━━━ Given data

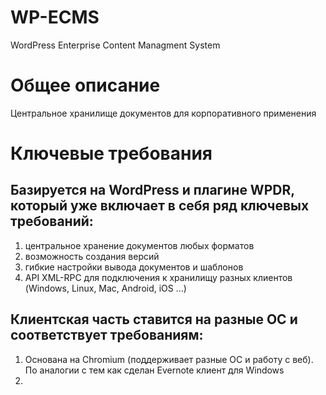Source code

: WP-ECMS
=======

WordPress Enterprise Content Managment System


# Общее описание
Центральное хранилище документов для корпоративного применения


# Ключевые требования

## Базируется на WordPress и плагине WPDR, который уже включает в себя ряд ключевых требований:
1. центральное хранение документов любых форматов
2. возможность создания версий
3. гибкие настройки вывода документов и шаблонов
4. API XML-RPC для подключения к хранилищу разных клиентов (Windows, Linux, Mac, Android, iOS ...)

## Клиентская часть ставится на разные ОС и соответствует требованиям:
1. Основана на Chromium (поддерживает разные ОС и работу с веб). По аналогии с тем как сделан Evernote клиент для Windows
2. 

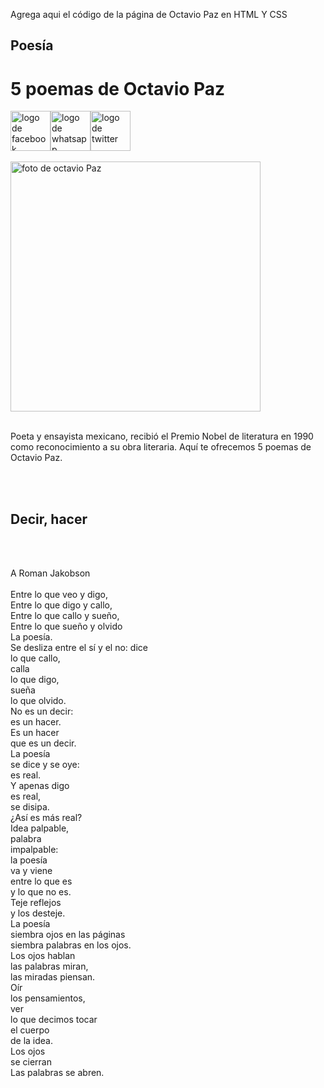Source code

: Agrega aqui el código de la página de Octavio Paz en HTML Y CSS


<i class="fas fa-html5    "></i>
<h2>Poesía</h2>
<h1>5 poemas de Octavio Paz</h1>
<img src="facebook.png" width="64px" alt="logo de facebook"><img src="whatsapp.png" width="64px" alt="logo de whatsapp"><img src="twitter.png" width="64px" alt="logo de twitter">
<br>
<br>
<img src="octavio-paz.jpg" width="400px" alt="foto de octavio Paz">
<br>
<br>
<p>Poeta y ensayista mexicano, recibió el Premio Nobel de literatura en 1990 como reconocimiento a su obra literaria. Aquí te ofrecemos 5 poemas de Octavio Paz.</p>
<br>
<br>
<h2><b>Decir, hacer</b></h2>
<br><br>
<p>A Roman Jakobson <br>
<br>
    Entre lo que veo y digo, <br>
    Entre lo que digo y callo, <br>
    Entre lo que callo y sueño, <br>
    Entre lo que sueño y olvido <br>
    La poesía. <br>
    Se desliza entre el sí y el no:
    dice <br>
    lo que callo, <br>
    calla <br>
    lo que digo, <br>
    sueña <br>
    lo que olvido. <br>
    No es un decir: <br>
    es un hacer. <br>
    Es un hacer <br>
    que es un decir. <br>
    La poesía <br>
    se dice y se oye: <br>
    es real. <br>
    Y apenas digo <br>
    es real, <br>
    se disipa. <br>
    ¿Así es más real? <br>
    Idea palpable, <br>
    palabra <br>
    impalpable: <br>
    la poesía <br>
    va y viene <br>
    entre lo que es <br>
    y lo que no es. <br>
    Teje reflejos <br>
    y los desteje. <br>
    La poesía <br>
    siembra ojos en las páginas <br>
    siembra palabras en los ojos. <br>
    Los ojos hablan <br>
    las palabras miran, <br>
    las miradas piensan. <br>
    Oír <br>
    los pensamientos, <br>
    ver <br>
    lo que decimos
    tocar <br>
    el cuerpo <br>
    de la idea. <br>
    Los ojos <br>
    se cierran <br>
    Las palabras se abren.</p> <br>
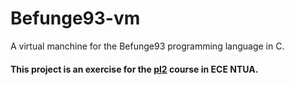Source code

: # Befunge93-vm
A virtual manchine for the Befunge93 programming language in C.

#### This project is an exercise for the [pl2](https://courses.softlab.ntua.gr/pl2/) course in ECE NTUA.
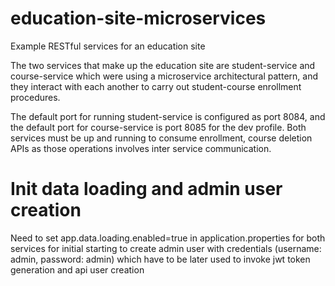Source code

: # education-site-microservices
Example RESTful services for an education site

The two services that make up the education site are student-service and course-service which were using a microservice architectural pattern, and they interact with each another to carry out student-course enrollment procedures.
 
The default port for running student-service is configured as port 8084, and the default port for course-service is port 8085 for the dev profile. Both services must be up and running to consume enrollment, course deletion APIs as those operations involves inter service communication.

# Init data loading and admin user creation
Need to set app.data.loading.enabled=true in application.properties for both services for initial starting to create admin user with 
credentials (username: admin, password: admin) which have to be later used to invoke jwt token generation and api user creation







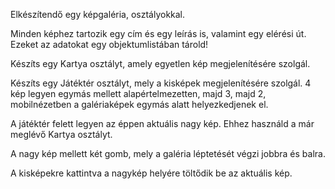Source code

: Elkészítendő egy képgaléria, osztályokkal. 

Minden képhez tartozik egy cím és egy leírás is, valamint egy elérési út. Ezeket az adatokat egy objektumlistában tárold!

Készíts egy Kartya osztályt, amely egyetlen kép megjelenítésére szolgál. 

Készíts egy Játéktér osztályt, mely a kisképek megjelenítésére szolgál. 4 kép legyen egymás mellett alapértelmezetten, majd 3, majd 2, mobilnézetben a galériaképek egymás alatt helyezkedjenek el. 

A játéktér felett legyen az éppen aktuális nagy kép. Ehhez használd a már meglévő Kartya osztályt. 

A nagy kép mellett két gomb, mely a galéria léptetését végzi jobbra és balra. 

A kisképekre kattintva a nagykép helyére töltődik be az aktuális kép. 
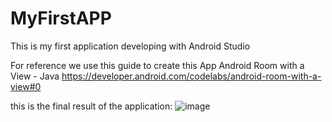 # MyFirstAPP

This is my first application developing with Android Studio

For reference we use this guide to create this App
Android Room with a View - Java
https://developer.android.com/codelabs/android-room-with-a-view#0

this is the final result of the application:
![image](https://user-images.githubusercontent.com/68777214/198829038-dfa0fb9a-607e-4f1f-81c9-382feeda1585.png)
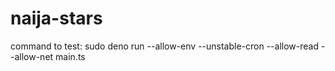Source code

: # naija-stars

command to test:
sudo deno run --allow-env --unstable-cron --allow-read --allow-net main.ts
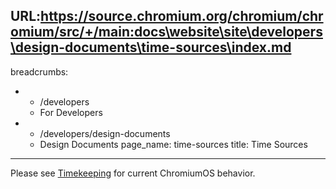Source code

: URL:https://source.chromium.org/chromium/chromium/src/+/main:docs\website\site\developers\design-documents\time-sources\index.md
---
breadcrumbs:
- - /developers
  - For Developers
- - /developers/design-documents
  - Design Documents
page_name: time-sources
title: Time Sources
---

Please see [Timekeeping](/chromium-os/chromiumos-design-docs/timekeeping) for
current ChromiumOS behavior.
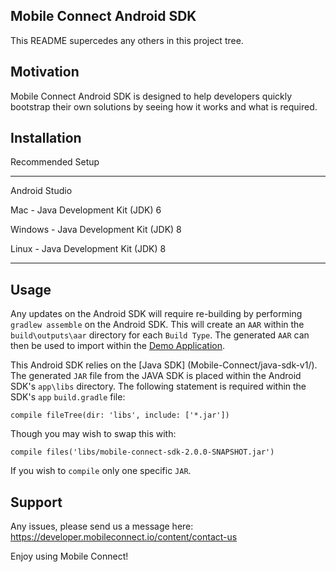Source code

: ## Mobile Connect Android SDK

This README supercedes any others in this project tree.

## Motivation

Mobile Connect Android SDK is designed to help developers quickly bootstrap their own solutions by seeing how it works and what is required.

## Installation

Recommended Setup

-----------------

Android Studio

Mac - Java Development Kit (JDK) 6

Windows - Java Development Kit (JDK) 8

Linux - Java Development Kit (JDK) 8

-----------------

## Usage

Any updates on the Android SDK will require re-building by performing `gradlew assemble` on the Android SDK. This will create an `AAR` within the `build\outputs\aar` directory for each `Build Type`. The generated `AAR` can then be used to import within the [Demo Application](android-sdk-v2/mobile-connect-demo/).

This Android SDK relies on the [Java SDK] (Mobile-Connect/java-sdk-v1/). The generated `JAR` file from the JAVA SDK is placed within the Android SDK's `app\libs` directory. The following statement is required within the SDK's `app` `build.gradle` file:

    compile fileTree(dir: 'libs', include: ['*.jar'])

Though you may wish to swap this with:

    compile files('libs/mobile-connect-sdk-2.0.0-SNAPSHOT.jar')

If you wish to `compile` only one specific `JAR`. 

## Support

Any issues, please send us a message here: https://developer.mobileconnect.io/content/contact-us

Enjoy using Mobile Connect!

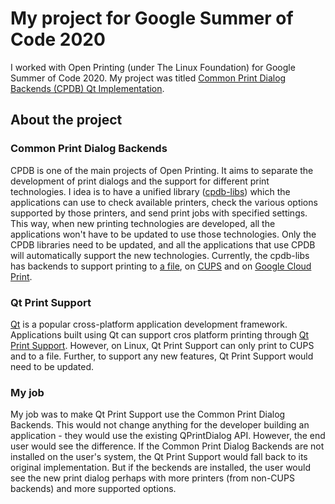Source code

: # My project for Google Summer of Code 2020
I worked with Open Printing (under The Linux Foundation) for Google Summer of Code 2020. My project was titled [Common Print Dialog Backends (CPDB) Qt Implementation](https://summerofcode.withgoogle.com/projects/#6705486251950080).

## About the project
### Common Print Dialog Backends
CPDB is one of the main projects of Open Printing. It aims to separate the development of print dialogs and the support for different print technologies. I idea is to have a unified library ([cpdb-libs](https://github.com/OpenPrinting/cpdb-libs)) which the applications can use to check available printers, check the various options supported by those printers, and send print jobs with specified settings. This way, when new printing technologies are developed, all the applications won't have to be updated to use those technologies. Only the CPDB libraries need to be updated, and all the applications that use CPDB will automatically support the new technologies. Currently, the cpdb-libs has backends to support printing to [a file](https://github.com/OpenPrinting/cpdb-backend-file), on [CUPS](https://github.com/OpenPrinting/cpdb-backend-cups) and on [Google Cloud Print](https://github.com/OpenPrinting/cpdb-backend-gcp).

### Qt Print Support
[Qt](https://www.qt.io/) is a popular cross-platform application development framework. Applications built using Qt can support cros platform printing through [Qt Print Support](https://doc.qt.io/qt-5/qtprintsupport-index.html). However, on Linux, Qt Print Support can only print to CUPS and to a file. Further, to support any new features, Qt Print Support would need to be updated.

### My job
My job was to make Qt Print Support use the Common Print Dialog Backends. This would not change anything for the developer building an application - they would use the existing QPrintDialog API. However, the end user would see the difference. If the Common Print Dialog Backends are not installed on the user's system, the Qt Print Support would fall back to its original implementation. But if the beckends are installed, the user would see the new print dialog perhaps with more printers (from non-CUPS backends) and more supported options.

━━━━━━

- To do
Everything from the line with "current ChromiumOS behavior." through the line with "Mac - Java Development Kit (JDK) 6" in the material above should be transcribed exactly, except the pictures.

- Task solution
current ChromiumOS behavior.
Source code

: ## Mobile Connect Android SDK

This README supercedes any others in this project tree.

## Motivation

Mobile Connect Android SDK is designed to help developers quickly bootstrap their own solutions by seeing how it works and what is required.

## Installation

Recommended Setup

-----------------

Android Studio

Mac - Java Development Kit (JDK) 6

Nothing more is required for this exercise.